=== MATERIAL TO PROCESS ===
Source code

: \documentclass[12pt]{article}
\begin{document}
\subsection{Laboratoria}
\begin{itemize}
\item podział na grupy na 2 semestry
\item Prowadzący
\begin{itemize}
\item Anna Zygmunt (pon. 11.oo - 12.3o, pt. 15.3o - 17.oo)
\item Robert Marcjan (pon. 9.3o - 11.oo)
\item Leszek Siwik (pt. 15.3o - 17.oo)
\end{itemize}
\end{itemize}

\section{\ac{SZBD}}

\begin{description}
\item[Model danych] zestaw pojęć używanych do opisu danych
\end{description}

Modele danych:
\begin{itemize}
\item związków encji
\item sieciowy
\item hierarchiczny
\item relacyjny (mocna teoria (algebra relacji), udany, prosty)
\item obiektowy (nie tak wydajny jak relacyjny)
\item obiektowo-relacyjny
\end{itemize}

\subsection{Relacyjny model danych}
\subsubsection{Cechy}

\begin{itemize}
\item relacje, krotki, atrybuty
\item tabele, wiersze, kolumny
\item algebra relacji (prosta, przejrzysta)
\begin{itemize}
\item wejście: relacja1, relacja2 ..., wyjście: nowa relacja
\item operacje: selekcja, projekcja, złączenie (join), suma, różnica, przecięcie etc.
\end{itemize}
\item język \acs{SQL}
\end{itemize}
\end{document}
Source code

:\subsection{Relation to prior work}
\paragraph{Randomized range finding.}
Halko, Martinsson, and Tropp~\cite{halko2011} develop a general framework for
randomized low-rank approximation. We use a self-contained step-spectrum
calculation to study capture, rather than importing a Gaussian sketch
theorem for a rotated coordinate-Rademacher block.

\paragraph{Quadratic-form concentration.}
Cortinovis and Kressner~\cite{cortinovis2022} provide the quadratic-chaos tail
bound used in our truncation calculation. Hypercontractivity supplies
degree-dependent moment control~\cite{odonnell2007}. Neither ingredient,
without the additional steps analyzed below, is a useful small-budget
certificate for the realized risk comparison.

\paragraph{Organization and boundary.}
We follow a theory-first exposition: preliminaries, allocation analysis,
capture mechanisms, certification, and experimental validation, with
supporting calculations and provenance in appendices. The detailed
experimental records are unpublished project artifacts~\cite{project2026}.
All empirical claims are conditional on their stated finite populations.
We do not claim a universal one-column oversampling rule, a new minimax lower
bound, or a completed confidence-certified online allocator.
===
■ WHAT NEEDS TO BE DONE ■
All of the data shown above must be copied exactly.

■ EXPECTED ANSWER ■
Source code

: \documentclass[12pt]{article}
\begin{document}
\subsection{Laboratoria}
\begin{itemize}
\item podział na grupy na 2 semestry
\item Prowadzący
\begin{itemize}
\item Anna Zygmunt (pon. 11.oo - 12.3o, pt. 15.3o - 17.oo)
\item Robert Marcjan (pon. 9.3o - 11.oo)
\item Leszek Siwik (pt. 15.3o - 17.oo)
\end{itemize}
\end{itemize}

\section{\ac{SZBD}}

\begin{description}
\item[Model danych] zestaw pojęć używanych do opisu danych
\end{description}

Modele danych:
\begin{itemize}
\item związków encji
\item sieciowy
\item hierarchiczny
\item relacyjny (mocna teoria (algebra relacji), udany, prosty)
\item obiektowy (nie tak wydajny jak relacyjny)
\item obiektowo-relacyjny
\end{itemize}

\subsection{Relacyjny model danych}
\subsubsection{Cechy}

\begin{itemize}
\item relacje, krotki, atrybuty
\item tabele, wiersze, kolumny
\item algebra relacji (prosta, przejrzysta)
\begin{itemize}
\item wejście: relacja1, relacja2 ..., wyjście: nowa relacja
\item operacje: selekcja, projekcja, złączenie (join), suma, różnica, przecięcie etc.
\end{itemize}
\item język \acs{SQL}
\end{itemize}
\end{document}
Source code

:\subsection{Relation to prior work}
\paragraph{Randomized range finding.}
Halko, Martinsson, and Tropp~\cite{halko2011} develop a general framework for
randomized low-rank approximation. We use a self-contained step-spectrum
calculation to study capture, rather than importing a Gaussian sketch
theorem for a rotated coordinate-Rademacher block.

\paragraph{Quadratic-form concentration.}
Cortinovis and Kressner~\cite{cortinovis2022} provide the quadratic-chaos tail
bound used in our truncation calculation. Hypercontractivity supplies
degree-dependent moment control~\cite{odonnell2007}. Neither ingredient,
without the additional steps analyzed below, is a useful small-budget
certificate for the realized risk comparison.

\paragraph{Organization and boundary.}
We follow a theory-first exposition: preliminaries, allocation analysis,
capture mechanisms, certification, and experimental validation, with
supporting calculations and provenance in appendices. The detailed
experimental records are unpublished project artifacts~\cite{project2026}.
All empirical claims are conditional on their stated finite populations.
We do not claim a universal one-column oversampling rule, a new minimax lower
bound, or a completed confidence-certified online allocator.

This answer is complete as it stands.